Jogindernagar, or Jogindar Nagar (/hns/), is a municipality, and a sub district in Mandi district in the Indian state of Himachal Pradesh. Named after Raja Joginder Sen, the hill station is the terminus of the 163 km Kangra Valley narrow-gauge railway. Jogindernagar is the third-largest city in the Mandi district and one of the largest urban agglomerations of Himachal Pradesh. The only city in Asia with three hydro-electric power stations, its nickname is "The City of Powerhouses".

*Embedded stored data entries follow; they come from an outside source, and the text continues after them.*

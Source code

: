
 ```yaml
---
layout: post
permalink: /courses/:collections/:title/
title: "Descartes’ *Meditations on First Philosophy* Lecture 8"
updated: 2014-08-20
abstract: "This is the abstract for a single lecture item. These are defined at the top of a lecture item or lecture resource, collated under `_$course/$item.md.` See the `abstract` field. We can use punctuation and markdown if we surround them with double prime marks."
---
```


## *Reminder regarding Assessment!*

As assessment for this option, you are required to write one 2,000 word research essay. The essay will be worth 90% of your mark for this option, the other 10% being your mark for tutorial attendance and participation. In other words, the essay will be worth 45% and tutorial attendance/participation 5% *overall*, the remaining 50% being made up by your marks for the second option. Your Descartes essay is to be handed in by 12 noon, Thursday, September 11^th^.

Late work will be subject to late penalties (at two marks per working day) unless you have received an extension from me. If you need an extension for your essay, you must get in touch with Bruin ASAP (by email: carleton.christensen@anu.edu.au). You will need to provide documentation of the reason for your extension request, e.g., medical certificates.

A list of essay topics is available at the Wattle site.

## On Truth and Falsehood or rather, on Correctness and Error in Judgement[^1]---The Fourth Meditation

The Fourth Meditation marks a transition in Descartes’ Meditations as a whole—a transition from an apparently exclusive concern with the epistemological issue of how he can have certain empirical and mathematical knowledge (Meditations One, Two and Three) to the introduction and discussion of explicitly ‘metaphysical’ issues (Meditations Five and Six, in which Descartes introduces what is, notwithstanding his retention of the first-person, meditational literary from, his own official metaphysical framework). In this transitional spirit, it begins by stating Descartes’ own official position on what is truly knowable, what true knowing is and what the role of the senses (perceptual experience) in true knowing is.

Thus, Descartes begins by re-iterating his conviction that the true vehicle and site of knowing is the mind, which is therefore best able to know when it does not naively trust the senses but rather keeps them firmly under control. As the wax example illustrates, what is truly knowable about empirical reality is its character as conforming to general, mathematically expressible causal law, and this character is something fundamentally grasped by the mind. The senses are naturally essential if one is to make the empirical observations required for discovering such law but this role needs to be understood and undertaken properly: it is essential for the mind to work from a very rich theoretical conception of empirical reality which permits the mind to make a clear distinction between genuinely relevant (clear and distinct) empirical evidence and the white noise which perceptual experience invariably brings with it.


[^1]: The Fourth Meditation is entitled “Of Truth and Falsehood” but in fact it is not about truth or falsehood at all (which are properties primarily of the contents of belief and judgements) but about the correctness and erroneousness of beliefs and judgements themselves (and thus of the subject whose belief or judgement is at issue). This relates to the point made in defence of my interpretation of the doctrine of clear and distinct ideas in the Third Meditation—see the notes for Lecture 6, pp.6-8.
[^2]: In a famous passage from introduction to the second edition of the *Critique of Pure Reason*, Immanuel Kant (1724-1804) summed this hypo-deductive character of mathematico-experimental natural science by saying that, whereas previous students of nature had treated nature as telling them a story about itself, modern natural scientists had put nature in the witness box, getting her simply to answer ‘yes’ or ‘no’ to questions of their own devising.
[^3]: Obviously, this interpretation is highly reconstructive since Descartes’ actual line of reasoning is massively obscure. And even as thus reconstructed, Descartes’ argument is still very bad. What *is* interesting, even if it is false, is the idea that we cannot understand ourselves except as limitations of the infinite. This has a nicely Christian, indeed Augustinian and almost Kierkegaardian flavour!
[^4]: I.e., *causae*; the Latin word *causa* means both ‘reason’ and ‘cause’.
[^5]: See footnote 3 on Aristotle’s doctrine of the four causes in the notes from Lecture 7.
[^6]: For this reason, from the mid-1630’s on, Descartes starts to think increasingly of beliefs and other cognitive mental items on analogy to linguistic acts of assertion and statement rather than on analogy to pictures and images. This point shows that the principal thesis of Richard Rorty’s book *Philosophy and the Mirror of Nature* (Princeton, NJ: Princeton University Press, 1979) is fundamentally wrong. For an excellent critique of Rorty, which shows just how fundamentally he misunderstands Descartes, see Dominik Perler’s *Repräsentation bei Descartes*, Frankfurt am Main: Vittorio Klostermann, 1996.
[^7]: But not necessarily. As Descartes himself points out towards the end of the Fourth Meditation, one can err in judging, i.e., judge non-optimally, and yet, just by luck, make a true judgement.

Situated in the central Joginder Nagar Valley, the region is known for paragliding, trekking, mountain biking, camping and angling. The valley is known for its Ts: trolley, trout and train. In 2015, Jogindernagar was declared the first free Wi-Fi city in Himachal Pradesh.

==Etymology==
Jogindernagar was named after the Mandi king Raja Joginder Sen. Its original name was Sukrahatti.

==History==
In 1925, Raja Joginder Sen and Col. B. C. Batty planned a hydropower scheme near the village of Sukrahatti. Alexander Sanderson was chief engineer until December 1929, when he returned to England with the project half-completed. Narrow-gauge railway track was laid from Pathankot to Jogindernagar—about 150 km—to carry heavy machinery transported from Britain. A haulage system was laid from the Shanan Power House site to Barot, where a reservoir was built on the Uhl River. After tunneling and piping the water several kilometres from the river to Jogindernagar, the 110-MW Shanan Power House was built by a team of engineers headed by Batty. It was the only hydroelectric project in northern India which fed undivided Punjab and Delhi.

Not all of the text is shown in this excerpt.